▶ [Exercise directions]: The records below need to be set down again exactly; their images stay out.

▶ [Excerpted records]:
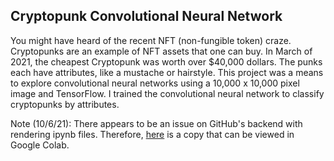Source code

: ## Cryptopunk Convolutional Neural Network
You might have heard of the recent NFT (non-fungible token) craze. Cryptopunks are an example of NFT assets that one can buy. In March of 2021, the cheapest Cryptopunk was worth over $40,000 dollars. The punks each have attributes, like a mustache or hairstyle. This project was a means to explore convolutional neural networks using a 10,000 x 10,000 pixel image and TensorFlow. I trained the convolutional neural network to classify cryptopunks by attributes.

Note (10/6/21): There appears to be an issue on GitHub's backend with rendering ipynb files. Therefore, [here](https://colab.research.google.com/drive/1SXJKznTnbIYfBPL9fkgUkxnZBfd8KYEw?usp=sharing) is a copy that can be viewed in Google Colab.

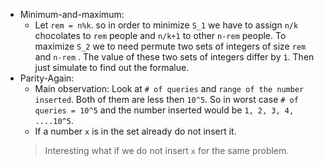 * Minimum-and-maximum:
    * Let `rem = n%k`. so in order to minimize `S_1` we have to assign `n/k` chocolates to 
    `rem` people and `n/k+1` to other `n-rem` people. To maximize `S_2` we to need
     permute two sets of integers of size `rem` and `n-rem` . The value of these two sets of integers differ by `1`.
     Then just simulate to find out the formalue. 
* Parity-Again:
    * Main observation: Look at `# of queries` and `range of the number inserted`. Both of them
    are less then `10^5`. So in worst case `# of queries = 10^5` and the number inserted 
    would be `1, 2, 3, 4, ....10^5`. 
    * If a number `x` is in the set already do not insert it.
    > Interesting what if we do not insert `x` for the same problem.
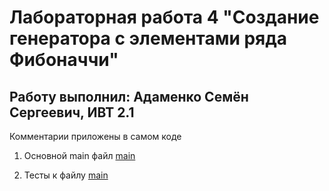 # Лабораторная работа 4 "Создание генератора с элементами ряда Фибоначчи"
## Работу выполнил: Адаменко Семён Сергеевич, ИВТ 2.1

Комментарии приложены в самом коде

1) Основной main файл
[main](./main.py)

2) Тесты к файлу
[main](./test_fib.py)

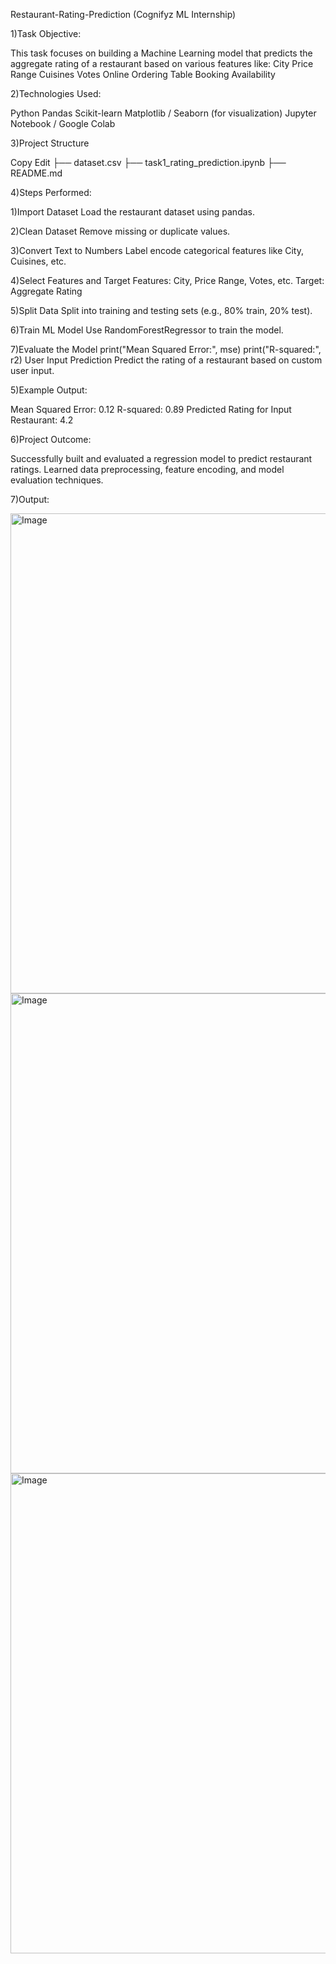 Restaurant-Rating-Prediction
(Cognifyz ML Internship)

1)Task Objective:

This task focuses on building a Machine Learning model that predicts the aggregate rating of a restaurant based on various features like:
City
Price Range
Cuisines
Votes
Online Ordering
Table Booking Availability

2)Technologies Used:

Python
Pandas
Scikit-learn
Matplotlib / Seaborn (for visualization)
Jupyter Notebook / Google Colab

3)Project Structure

Copy
Edit
├── dataset.csv
├── task1_rating_prediction.ipynb
├── README.md

4)Steps Performed:

1)Import Dataset
Load the restaurant dataset using pandas.

2)Clean Dataset
Remove missing or duplicate values.

3)Convert Text to Numbers
Label encode categorical features like City, Cuisines, etc.

4)Select Features and Target
Features: City, Price Range, Votes, etc.
Target: Aggregate Rating

5)Split Data
Split into training and testing sets (e.g., 80% train, 20% test).

6)Train ML Model
Use RandomForestRegressor to train the model.

7)Evaluate the Model
print("Mean Squared Error:", mse)
print("R-squared:", r2)
User Input Prediction
Predict the rating of a restaurant based on custom user input.

5)Example Output:

Mean Squared Error: 0.12
R-squared: 0.89
Predicted Rating for Input Restaurant: 4.2

6)Project Outcome:

Successfully built and evaluated a regression model to predict restaurant ratings.
Learned data preprocessing, feature encoding, and model evaluation techniques.

7)Output:

<img width="1360" height="768" alt="Image" src="https://github.com/user-attachments/assets/838caf64-e7b0-443c-be8b-54ad575d4007" />
<img width="1360" height="768" alt="Image" src="https://github.com/user-attachments/assets/d9ad86a8-728d-4dc5-9f6d-6bbdb390963e" />
<img width="1360" height="768" alt="Image" src="https://github.com/user-attachments/assets/4db042ee-a426-4b3d-9855-62aa14fdecb2" />
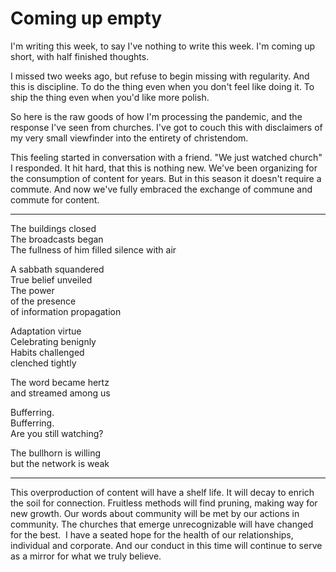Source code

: <!--data 2020-04-08 #newsletter -->

# Coming up empty

I'm writing this week, to say I've nothing to write this week.
I'm coming up short, with half finished thoughts.

I missed two weeks ago, but refuse to begin missing with regularity.
And this is discipline.
To do the thing even when you don't feel like doing it.
To ship the thing even when you'd like more polish.

So here is the raw goods of how I'm processing the pandemic, and the response I've seen from churches.
I've got to couch this with disclaimers of my very small viewfinder into the entirety of christendom.

This feeling started in conversation with a friend.
"We just watched church" I responded.
It hit hard, that this is nothing new.
We've been organizing for the consumption of content for years.
But in this season it doesn't require a commute.
And now we've fully embraced the exchange of commune and commute for content.

---

The buildings closed\
The broadcasts began\
The fullness of him filled silence with air

A sabbath squandered\
True belief unveiled\
The power\
of the presence\
of information propagation

Adaptation virtue\
Celebrating benignly\
Habits challenged\
clenched tightly

The word became hertz\
and streamed among us

Bufferring.\
Bufferring.\
Are you still watching?

The bullhorn is willing\
but the network is weak

---

This overproduction of content will have a shelf life.
It will decay to enrich the soil for connection.
Fruitless methods will find pruning, making way for new growth.
Our words about community will be met by our actions in community.
The churches that emerge unrecognizable will have changed for the best. 
I have a seated hope for the health of our relationships, individual and corporate.
And our conduct in this time will continue to serve as a mirror for what we truly believe.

▶ [Your response]:
Source code

: ## Cryptopunk Convolutional Neural Network
You might have heard of the recent NFT (non-fungible token) craze. Cryptopunks are an example of NFT assets that one can buy. In March of 2021, the cheapest Cryptopunk was worth over $40,000 dollars. The punks each have attributes, like a mustache or hairstyle. This project was a means to explore convolutional neural networks using a 10,000 x 10,000 pixel image and TensorFlow. I trained the convolutional neural network to classify cryptopunks by attributes.

Note (10/6/21): There appears to be an issue on GitHub's backend with rendering ipynb files. Therefore, [here](https://colab.research.google.com/drive/1SXJKznTnbIYfBPL9fkgUkxnZBfd8KYEw?usp=sharing) is a copy that can be viewed in Google Colab.

 * Minimum-and-maximum:
    * Let `rem = n%k`. so in order to minimize `S_1` we have to assign `n/k` chocolates to 
    `rem` people and `n/k+1` to other `n-rem` people. To maximize `S_2` we to need
     permute two sets of integers of size `rem` and `n-rem` . The value of these two sets of integers differ by `1`.
     Then just simulate to find out the formalue. 
* Parity-Again:
    * Main observation: Look at `# of queries` and `range of the number inserted`. Both of them
    are less then `10^5`. So in worst case `# of queries = 10^5` and the number inserted 
    would be `1, 2, 3, 4, ....10^5`. 
    * If a number `x` is in the set already do not insert it.
    > Interesting what if we do not insert `x` for the same problem.
 # Лабораторная работа 4 "Создание генератора с элементами ряда Фибоначчи"
## Работу выполнил: Адаменко Семён Сергеевич, ИВТ 2.1

Комментарии приложены в самом коде

1) Основной main файл
[main](./main.py)

2) Тесты к файлу
[main](./test_fib.py)

 Restaurant-Rating-Prediction
(Cognifyz ML Internship)

1)Task Objective:

This task focuses on building a Machine Learning model that predicts the aggregate rating of a restaurant based on various features like:
City
Price Range
Cuisines
Votes
Online Ordering
Table Booking Availability

2)Technologies Used:

Python
Pandas
Scikit-learn
Matplotlib / Seaborn (for visualization)
Jupyter Notebook / Google Colab

3)Project Structure

Copy
Edit
├── dataset.csv
├── task1_rating_prediction.ipynb
├── README.md

4)Steps Performed:

1)Import Dataset
Load the restaurant dataset using pandas.

2)Clean Dataset
Remove missing or duplicate values.

3)Convert Text to Numbers
Label encode categorical features like City, Cuisines, etc.

4)Select Features and Target
Features: City, Price Range, Votes, etc.
Target: Aggregate Rating

5)Split Data
Split into training and testing sets (e.g., 80% train, 20% test).

6)Train ML Model
Use RandomForestRegressor to train the model.

7)Evaluate the Model
print("Mean Squared Error:", mse)
print("R-squared:", r2)
User Input Prediction
Predict the rating of a restaurant based on custom user input.

5)Example Output:

Mean Squared Error: 0.12
R-squared: 0.89
Predicted Rating for Input Restaurant: 4.2

6)Project Outcome:

Successfully built and evaluated a regression model to predict restaurant ratings.
Learned data preprocessing, feature encoding, and model evaluation techniques.

7)Output:

<img width="1360" height="768" alt="Image" src="https://github.com/user-attachments/assets/838caf64-e7b0-443c-be8b-54ad575d4007" />
<img width="1360" height="768" alt="Image" src="https://github.com/user-attachments/assets/d9ad86a8-728d-4dc5-9f6d-6bbdb390963e" />
<img width="1360" height="768" alt="Image" src="https://github.com/user-attachments/assets/4db042ee-a426-4b3d-9855-62aa14fdecb2" />
Source code

: <!--data 2020-04-08 #newsletter -->

# Coming up empty

I'm writing this week, to say I've nothing to write this week.
I'm coming up short, with half finished thoughts.

I missed two weeks ago, but refuse to begin missing with regularity.
And this is discipline.
To do the thing even when you don't feel like doing it.
To ship the thing even when you'd like more polish.

So here is the raw goods of how I'm processing the pandemic, and the response I've seen from churches.
I've got to couch this with disclaimers of my very small viewfinder into the entirety of christendom.

This feeling started in conversation with a friend.
"We just watched church" I responded.
It hit hard, that this is nothing new.
We've been organizing for the consumption of content for years.
But in this season it doesn't require a commute.
And now we've fully embraced the exchange of commune and commute for content.

---

The buildings closed\
The broadcasts began\
The fullness of him filled silence with air

A sabbath squandered\
True belief unveiled\
The power\
of the presence\
of information propagation

Adaptation virtue\
Celebrating benignly\
Habits challenged\
clenched tightly

The word became hertz\
and streamed among us

Bufferring.\
Bufferring.\
Are you still watching?

The bullhorn is willing\
but the network is weak

---

This overproduction of content will have a shelf life.
It will decay to enrich the soil for connection.
Fruitless methods will find pruning, making way for new growth.
Our words about community will be met by our actions in community.
The churches that emerge unrecognizable will have changed for the best. 
I have a seated hope for the health of our relationships, individual and corporate.
And our conduct in this time will continue to serve as a mirror for what we truly believe.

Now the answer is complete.